PROBLEM REQUIREMENTS: Lines from the one containing "Solar and Stellar Astrophysics (astro-ph.SR)" through the end of the material below should be given again exactly, with no others.

-- RECORDS PROVIDED follows --

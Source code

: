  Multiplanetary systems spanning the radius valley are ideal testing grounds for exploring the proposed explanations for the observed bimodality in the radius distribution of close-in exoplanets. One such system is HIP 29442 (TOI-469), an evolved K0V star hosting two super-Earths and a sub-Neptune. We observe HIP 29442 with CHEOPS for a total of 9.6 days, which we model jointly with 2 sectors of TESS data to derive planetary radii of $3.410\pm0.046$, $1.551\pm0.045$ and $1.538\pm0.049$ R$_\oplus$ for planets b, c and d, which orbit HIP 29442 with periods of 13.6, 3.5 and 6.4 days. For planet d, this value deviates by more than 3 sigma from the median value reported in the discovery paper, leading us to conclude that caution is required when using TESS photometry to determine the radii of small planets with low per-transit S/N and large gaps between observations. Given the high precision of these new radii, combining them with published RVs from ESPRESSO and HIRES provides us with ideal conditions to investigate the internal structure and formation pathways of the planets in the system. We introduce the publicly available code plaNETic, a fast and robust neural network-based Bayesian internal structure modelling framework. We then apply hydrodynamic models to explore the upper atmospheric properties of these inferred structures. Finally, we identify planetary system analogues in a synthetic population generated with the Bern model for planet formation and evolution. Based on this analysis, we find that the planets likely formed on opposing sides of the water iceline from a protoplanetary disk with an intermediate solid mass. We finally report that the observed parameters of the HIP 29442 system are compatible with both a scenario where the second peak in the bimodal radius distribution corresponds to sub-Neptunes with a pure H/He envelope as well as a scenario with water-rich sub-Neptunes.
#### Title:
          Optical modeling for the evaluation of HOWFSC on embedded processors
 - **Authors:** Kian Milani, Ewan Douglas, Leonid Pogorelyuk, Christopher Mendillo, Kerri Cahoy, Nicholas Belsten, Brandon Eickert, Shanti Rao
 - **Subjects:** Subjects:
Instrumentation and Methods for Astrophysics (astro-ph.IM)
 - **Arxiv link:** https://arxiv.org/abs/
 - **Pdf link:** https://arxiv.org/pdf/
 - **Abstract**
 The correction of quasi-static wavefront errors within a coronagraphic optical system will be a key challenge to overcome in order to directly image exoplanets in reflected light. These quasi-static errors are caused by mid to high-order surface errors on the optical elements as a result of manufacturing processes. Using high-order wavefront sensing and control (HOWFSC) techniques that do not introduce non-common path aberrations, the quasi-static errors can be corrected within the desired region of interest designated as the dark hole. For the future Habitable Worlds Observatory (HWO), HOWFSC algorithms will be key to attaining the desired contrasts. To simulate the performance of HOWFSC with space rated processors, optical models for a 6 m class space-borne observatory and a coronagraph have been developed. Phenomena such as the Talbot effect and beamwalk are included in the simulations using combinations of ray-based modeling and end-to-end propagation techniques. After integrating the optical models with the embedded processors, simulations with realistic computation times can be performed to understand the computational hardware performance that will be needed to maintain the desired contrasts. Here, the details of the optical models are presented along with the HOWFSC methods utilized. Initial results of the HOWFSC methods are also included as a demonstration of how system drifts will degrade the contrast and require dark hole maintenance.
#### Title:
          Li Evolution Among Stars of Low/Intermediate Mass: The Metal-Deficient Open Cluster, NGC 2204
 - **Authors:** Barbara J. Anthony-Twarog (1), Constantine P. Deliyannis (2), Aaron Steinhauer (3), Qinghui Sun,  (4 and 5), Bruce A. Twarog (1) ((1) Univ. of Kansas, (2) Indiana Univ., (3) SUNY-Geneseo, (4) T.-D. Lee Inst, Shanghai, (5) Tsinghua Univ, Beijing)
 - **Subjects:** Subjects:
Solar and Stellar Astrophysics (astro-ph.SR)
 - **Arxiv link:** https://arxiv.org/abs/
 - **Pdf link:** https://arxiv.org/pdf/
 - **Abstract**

-- RECORDS PROVIDED concluded --

WRITTEN ANSWER:
Solar and Stellar Astrophysics (astro-ph.SR)
 - **Arxiv link:** https://arxiv.org/abs/
 - **Pdf link:** https://arxiv.org/pdf/
 - **Abstract**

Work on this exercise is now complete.